Robbie-John Simpson

Personal information
- Full name: Robert-John Simpson
- Born: 21 March 1975 (age 51) Griffith, New South Wales, Australia

Playing information
- Height: 183 cm (6 ft 0 in)
- Weight: 96 kg (15 st 2 lb)
- Position: Second-row
Club
| Years | Team | Pld | T | G | FG | P |
| 1998 | St. George Dragons | 14 | 0 | 0 | 0 | 0 |
| 1999 | London Broncos | 19 | 1 | 0 | 0 | 0 |
| 2000–03 | St. George Illawarra | 6 | 0 | 0 | 0 | 0 |
|  | Total | 39 | 1 | 0 | 0 | 0 |
- Source:

= Robbie Simpson (rugby league) =

Australian rugby league footballer

Robbie Simpson is an Australian former professional rugby league footballer who played in the 1990s and 2000s. He played for St. George and the unified St. George Illawarra Dragons in the NRL, and in the Super League he played for London Broncos as a forward.

==Playing career==
Simpson made his first grade debut for St. George in round 1 of the 1998 NRL season against Western Suburbs.

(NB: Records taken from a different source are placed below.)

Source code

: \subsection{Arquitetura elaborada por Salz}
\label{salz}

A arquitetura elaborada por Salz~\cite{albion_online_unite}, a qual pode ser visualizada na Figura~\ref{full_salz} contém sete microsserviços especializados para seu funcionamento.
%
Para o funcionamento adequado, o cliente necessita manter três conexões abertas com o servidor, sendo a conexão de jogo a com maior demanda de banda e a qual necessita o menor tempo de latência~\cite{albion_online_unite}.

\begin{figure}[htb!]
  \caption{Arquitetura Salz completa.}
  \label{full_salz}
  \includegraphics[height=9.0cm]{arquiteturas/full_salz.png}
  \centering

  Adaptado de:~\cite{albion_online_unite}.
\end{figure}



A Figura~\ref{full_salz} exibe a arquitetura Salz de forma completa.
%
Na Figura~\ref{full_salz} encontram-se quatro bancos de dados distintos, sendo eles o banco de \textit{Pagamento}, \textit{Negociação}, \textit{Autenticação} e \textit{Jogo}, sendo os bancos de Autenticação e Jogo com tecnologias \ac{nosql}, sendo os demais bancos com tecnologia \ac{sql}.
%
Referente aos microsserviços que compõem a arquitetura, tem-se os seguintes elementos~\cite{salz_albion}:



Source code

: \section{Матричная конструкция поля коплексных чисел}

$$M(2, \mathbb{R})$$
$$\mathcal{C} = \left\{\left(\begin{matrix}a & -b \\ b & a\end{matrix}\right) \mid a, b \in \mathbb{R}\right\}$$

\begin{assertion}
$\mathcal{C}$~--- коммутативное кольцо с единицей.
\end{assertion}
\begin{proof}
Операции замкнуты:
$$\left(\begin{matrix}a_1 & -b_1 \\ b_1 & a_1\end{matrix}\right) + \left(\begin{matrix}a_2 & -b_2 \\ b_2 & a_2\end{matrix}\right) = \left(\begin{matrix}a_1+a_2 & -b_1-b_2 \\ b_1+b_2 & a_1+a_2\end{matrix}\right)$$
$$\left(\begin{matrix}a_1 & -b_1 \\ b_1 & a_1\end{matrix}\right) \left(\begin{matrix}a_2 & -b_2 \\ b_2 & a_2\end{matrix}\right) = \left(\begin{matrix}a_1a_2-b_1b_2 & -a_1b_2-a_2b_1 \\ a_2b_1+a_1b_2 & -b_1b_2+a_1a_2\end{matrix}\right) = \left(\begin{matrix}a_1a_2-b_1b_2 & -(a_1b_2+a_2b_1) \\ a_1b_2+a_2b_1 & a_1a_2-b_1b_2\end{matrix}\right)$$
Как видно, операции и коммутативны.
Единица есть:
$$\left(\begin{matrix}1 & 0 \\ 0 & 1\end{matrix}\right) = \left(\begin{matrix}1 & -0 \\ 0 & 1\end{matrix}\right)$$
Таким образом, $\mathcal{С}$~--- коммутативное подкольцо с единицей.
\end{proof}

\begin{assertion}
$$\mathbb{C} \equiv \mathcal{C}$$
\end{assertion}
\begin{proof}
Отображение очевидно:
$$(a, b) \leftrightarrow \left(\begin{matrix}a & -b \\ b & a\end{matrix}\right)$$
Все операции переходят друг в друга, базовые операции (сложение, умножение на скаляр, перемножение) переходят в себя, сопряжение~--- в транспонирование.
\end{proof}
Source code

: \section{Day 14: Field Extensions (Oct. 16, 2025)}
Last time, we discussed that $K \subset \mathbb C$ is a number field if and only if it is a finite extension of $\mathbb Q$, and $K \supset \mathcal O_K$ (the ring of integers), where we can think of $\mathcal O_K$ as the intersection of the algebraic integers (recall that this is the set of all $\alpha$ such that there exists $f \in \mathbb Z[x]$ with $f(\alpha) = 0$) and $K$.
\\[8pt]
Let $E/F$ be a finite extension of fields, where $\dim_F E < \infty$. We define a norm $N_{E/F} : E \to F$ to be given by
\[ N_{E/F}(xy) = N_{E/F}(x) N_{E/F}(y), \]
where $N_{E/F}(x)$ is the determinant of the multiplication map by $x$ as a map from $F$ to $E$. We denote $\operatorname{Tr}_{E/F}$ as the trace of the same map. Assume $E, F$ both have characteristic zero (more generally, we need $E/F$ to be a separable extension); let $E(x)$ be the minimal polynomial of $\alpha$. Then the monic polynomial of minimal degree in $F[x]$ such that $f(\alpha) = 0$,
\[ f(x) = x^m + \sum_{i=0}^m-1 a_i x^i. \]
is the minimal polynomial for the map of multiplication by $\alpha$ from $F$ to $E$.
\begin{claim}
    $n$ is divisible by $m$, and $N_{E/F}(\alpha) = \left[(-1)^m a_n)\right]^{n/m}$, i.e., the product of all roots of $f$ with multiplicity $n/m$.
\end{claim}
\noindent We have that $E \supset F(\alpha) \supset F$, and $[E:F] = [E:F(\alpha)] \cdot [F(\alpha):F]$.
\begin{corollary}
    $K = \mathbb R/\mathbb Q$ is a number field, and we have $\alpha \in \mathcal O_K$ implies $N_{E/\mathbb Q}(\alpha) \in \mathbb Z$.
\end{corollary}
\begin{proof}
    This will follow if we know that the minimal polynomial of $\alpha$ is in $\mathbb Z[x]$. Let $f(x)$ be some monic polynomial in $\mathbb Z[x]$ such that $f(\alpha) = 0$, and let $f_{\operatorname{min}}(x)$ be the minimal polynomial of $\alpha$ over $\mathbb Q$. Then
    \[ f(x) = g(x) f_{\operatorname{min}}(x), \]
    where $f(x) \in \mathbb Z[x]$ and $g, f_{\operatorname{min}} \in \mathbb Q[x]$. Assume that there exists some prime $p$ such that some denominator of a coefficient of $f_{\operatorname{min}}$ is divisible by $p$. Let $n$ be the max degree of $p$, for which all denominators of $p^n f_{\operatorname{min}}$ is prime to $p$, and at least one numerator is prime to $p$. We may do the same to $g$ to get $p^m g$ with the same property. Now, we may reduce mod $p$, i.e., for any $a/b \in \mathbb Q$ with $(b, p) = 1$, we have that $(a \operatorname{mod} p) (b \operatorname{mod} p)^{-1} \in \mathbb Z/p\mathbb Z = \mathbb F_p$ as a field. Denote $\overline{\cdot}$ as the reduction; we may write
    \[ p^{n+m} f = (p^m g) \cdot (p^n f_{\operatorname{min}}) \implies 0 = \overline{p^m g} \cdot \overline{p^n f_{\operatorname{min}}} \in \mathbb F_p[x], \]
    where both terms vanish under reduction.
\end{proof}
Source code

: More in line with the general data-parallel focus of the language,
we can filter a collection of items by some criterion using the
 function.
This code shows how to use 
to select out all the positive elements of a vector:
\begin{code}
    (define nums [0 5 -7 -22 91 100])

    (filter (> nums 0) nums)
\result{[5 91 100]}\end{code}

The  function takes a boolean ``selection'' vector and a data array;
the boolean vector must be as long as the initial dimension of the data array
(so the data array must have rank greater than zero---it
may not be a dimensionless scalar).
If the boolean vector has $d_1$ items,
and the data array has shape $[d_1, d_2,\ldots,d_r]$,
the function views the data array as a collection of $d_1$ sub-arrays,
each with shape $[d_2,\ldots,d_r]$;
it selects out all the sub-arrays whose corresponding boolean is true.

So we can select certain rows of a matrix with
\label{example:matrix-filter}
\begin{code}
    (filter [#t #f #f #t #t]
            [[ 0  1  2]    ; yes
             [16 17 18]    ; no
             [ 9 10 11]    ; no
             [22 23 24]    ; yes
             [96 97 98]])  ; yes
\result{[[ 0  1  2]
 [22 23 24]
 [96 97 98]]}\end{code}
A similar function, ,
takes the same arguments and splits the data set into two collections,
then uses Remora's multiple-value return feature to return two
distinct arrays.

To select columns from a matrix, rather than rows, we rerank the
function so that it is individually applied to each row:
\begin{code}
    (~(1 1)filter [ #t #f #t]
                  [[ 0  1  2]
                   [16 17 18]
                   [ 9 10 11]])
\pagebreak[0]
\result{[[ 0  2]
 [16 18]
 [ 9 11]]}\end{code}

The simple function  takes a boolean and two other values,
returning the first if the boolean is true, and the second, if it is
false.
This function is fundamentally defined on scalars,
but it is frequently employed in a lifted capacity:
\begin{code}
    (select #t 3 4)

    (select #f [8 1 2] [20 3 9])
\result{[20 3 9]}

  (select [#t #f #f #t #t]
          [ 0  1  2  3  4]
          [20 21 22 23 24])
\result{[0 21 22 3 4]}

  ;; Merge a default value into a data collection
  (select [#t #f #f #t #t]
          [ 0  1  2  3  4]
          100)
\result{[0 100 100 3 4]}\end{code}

Simpson played in St. George's final game before they formed a joint venture with the Illawarra Steelers to become St. George Illawarra. A semi-final loss to Canterbury-Bankstown at Kogarah Oval.

Simpson's final game in the top grade came in round 26 of the 2003 NRL season as St. George defeated the Brisbane Broncos 26–25 at Suncorp Stadium. The match was remembered for St. George player Mark Riddell kicking a penalty goal from near the halfway line to win the game before the full-time siren.